On Thursday, July 14, we honor St. Kateri Tekakwitha, the patron saint of ecology and the environment, people in exile and Native Americans. Born 1656, she came to be known as the “Lily of the Mohawks” in recognition of her kindness, prayer, faith, and heroic suffering. She was canonized on October 21, 2012, the first North American Indian canonized as a saint in the Roman Catholic Church.
One way to honor this special saint is to plant a traditional “Mary Garden,” with plants that represent Mary, or some aspect of scripture. To make your Mary Garden environmentally friendly, be sure to use plants that are native to the United States and to your area of the country. Native plants provide food for pollinators and sequester carbon, as well as increase biodiversity.
The Saint Kateri Conservation Center has begun a project to identify native alternatives to traditional Mary Garden plants. Some of the native plants were chosen because they look similar to the traditional versions. However, some of these plants have the same genus as their European relatives!

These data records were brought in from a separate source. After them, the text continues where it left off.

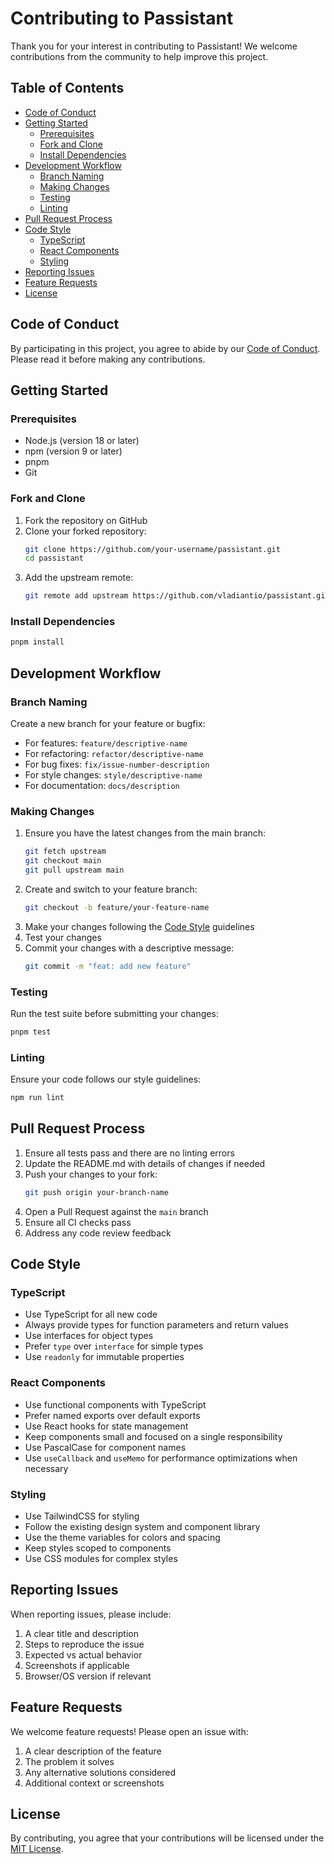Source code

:# Contributing to Passistant

Thank you for your interest in contributing to Passistant! We welcome contributions from the community to help improve this project.

## Table of Contents

- [Code of Conduct](#code-of-conduct)
- [Getting Started](#getting-started)
  - [Prerequisites](#prerequisites)
  - [Fork and Clone](#fork-and-clone)
  - [Install Dependencies](#install-dependencies)
- [Development Workflow](#development-workflow)
  - [Branch Naming](#branch-naming)
  - [Making Changes](#making-changes)
  - [Testing](#testing)
  - [Linting](#linting)
- [Pull Request Process](#pull-request-process)
- [Code Style](#code-style)
  - [TypeScript](#typescript)
  - [React Components](#react-components)
  - [Styling](#styling)
- [Reporting Issues](#reporting-issues)
- [Feature Requests](#feature-requests)
- [License](#license)

## Code of Conduct

By participating in this project, you agree to abide by our [Code of Conduct](CODE_OF_CONDUCT.md). Please read it before making any contributions.

## Getting Started

### Prerequisites

- Node.js (version 18 or later)
- npm (version 9 or later)
- pnpm
- Git

### Fork and Clone

1. Fork the repository on GitHub
2. Clone your forked repository:
   ```bash
   git clone https://github.com/your-username/passistant.git
   cd passistant
   ```
3. Add the upstream remote:
   ```bash
   git remote add upstream https://github.com/vladiantio/passistant.git
   ```

### Install Dependencies

```bash
pnpm install
```

## Development Workflow

### Branch Naming

Create a new branch for your feature or bugfix:

- For features: `feature/descriptive-name`
- For refactoring: `refactor/descriptive-name`
- For bug fixes: `fix/issue-number-description`
- For style changes: `style/descriptive-name`
- For documentation: `docs/description`

### Making Changes

1. Ensure you have the latest changes from the main branch:
   ```bash
   git fetch upstream
   git checkout main
   git pull upstream main
   ```
2. Create and switch to your feature branch:
   ```bash
   git checkout -b feature/your-feature-name
   ```
3. Make your changes following the [Code Style](#code-style) guidelines
4. Test your changes
5. Commit your changes with a descriptive message:
   ```bash
   git commit -m "feat: add new feature"
   ```

### Testing

Run the test suite before submitting your changes:

```bash
pnpm test
```

### Linting

Ensure your code follows our style guidelines:

```bash
npm run lint
```

## Pull Request Process

1. Ensure all tests pass and there are no linting errors
2. Update the README.md with details of changes if needed
3. Push your changes to your fork:
   ```bash
   git push origin your-branch-name
   ```
4. Open a Pull Request against the `main` branch
5. Ensure all CI checks pass
6. Address any code review feedback

## Code Style

### TypeScript

- Use TypeScript for all new code
- Always provide types for function parameters and return values
- Use interfaces for object types
- Prefer `type` over `interface` for simple types
- Use `readonly` for immutable properties

### React Components

- Use functional components with TypeScript
- Prefer named exports over default exports
- Use React hooks for state management
- Keep components small and focused on a single responsibility
- Use PascalCase for component names
- Use `useCallback` and `useMemo` for performance optimizations when necessary

### Styling

- Use TailwindCSS for styling
- Follow the existing design system and component library
- Use the theme variables for colors and spacing
- Keep styles scoped to components
- Use CSS modules for complex styles

## Reporting Issues

When reporting issues, please include:

1. A clear title and description
2. Steps to reproduce the issue
3. Expected vs actual behavior
4. Screenshots if applicable
5. Browser/OS version if relevant

## Feature Requests

We welcome feature requests! Please open an issue with:

1. A clear description of the feature
2. The problem it solves
3. Any alternative solutions considered
4. Additional context or screenshots

## License

By contributing, you agree that your contributions will be licensed under the [MIT License](LICENSE).
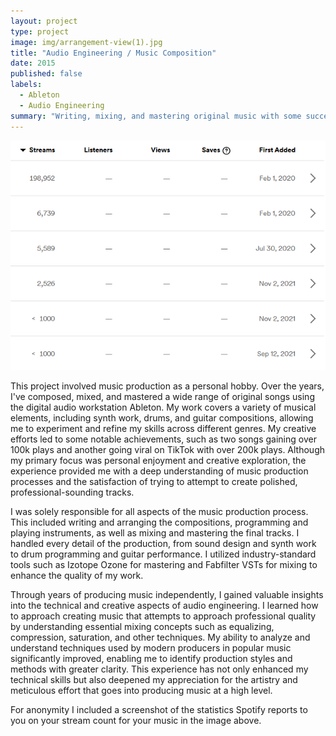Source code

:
 ```yaml
---
layout: project
type: project
image: img/arrangement-view(1).jpg
title: "Audio Engineering / Music Composition"
date: 2015
published: false
labels:
  - Ableton
  - Audio Engineering
summary: "Writing, mixing, and mastering original music with some success, experience in sound design and composition."
---
```


<img class="img-fluid" src="../img/Screenshot 2024-09-11 214037.png">

This project involved music production as a personal hobby. Over the years, I've composed, mixed, and mastered a wide range of original songs using the digital audio workstation Ableton. My work covers a variety of musical elements, including synth work, drums, and guitar compositions, allowing me to experiment and refine my skills across different genres. My creative efforts led to some notable achievements, such as two songs gaining over 100k plays and another going viral on TikTok with over 200k plays. Although my primary focus was personal enjoyment and creative exploration, the experience provided me with a deep understanding of music production processes and the satisfaction of trying to attempt to create polished, professional-sounding tracks.

I was solely responsible for all aspects of the music production process. This included writing and arranging the compositions, programming and playing instruments, as well as mixing and mastering the final tracks. I handled every detail of the production, from sound design and synth work to drum programming and guitar performance. I utilized industry-standard tools such as Izotope Ozone for mastering and Fabfilter VSTs for mixing to enhance the quality of my work.

Through years of producing music independently, I gained valuable insights into the technical and creative aspects of audio engineering. I learned how to approach creating music that attempts to approach professional quality by understanding essential mixing concepts such as equalizing, compression, saturation, and other techniques. My ability to analyze and understand techniques used by modern producers in popular music significantly improved, enabling me to identify production styles and methods with greater clarity. This experience has not only enhanced my technical skills but also deepened my appreciation for the artistry and meticulous effort that goes into producing music at a high level.

For anonymity I included a screenshot of the statistics Spotify reports to you on your stream count for your music in the image above.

This Mary Garden includes species native to the east coast of the USA, in a site with full to partial sun, that is slightly moist to dry most of the time. You will see the common name of the plant, the symbolic meaning, and the European plant it is replacing. You will also see three plants with no meaning. These are there to show that you can also add other important native alternatives to the garden along with the symbolic plants. Native plants are often not sold at your normal department stores! To purchase native plants, you must either visit a native plant nursery, or purchase plants online. The Center has created a Native Plant Nursery Map to help you find your closest nursery! This is the best option, because local ecotype plants are best.